▸ **Your assignment**:
Here is a block of records. Copy every line in it that includes "Compatible".

▸ **Records supplied**:
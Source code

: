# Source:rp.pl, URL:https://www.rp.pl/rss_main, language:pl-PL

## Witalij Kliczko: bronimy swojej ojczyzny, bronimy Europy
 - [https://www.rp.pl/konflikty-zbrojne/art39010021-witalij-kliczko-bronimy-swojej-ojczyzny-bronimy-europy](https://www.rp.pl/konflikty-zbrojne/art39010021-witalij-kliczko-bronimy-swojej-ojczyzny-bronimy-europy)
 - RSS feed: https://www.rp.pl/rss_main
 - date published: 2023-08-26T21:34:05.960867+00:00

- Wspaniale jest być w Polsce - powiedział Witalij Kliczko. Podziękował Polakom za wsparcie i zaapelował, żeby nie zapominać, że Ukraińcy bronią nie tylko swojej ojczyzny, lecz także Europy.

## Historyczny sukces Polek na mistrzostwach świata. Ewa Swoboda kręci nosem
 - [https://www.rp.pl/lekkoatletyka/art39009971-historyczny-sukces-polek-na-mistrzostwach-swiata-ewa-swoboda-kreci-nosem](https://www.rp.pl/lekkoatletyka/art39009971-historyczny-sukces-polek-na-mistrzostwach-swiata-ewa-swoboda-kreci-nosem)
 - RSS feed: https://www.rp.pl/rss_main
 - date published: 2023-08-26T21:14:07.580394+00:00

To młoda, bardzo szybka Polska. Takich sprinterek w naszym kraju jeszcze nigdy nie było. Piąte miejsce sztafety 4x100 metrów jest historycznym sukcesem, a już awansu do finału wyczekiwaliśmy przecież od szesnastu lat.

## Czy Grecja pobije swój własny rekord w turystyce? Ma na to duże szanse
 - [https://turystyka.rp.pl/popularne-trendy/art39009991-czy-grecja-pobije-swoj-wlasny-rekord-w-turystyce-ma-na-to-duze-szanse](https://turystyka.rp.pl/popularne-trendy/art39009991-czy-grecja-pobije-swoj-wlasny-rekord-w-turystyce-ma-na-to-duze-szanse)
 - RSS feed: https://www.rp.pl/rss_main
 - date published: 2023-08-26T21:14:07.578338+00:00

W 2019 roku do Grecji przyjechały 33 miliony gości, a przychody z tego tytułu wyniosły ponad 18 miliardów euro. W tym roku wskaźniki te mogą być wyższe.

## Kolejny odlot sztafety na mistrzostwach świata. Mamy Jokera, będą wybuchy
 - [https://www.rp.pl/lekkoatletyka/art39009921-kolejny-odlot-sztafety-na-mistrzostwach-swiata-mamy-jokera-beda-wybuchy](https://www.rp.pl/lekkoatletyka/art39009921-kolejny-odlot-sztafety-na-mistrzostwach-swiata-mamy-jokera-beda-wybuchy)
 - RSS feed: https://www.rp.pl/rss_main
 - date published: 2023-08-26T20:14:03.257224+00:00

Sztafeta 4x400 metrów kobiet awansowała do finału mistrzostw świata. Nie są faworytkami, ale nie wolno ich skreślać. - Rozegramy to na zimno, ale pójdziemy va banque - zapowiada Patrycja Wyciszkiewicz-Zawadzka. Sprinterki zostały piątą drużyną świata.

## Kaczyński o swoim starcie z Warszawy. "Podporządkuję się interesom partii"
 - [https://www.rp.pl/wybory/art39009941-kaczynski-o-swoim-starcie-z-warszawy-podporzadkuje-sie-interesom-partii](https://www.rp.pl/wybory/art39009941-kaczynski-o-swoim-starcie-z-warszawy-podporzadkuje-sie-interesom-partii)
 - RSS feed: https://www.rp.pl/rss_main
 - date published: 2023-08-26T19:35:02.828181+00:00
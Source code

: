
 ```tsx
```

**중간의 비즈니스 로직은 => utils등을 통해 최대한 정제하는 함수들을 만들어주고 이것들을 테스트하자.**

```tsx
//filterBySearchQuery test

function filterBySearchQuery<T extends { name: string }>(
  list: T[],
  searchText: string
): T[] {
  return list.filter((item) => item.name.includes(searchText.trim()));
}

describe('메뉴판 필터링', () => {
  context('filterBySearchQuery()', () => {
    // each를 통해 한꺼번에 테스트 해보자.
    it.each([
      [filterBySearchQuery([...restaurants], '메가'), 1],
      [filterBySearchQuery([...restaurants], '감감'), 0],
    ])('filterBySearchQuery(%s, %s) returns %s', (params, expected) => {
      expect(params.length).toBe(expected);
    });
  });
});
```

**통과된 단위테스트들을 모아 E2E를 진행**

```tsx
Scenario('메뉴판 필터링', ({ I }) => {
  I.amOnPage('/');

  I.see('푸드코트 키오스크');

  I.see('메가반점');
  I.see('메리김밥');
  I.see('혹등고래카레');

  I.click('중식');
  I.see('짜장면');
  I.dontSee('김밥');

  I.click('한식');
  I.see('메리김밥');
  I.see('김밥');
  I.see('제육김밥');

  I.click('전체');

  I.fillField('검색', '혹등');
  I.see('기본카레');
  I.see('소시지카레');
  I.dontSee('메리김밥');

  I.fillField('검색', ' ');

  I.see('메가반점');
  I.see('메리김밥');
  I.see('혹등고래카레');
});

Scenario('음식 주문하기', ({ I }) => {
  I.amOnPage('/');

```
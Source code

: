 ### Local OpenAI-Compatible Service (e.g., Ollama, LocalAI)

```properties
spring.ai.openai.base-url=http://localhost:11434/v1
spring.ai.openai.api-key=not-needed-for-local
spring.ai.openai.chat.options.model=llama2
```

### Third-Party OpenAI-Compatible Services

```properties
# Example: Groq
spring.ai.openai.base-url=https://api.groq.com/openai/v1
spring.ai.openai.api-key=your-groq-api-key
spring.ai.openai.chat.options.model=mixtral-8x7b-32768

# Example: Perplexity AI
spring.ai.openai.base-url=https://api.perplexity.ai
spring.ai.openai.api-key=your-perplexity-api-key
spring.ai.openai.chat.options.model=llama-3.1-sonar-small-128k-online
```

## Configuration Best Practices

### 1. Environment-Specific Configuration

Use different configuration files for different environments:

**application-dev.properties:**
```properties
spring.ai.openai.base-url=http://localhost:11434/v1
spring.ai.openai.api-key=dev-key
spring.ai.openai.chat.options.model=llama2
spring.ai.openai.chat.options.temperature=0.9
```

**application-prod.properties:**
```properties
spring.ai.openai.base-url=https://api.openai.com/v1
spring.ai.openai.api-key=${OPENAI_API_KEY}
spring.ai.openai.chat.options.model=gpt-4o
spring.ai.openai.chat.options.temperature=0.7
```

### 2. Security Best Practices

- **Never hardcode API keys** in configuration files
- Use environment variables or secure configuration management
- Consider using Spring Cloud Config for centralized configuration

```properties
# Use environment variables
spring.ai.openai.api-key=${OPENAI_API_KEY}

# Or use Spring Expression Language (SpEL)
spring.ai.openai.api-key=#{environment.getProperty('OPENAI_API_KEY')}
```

▸ **Output**:
: ### Local OpenAI-Compatible Service (e.g., Ollama, LocalAI)
### Third-Party OpenAI-Compatible Services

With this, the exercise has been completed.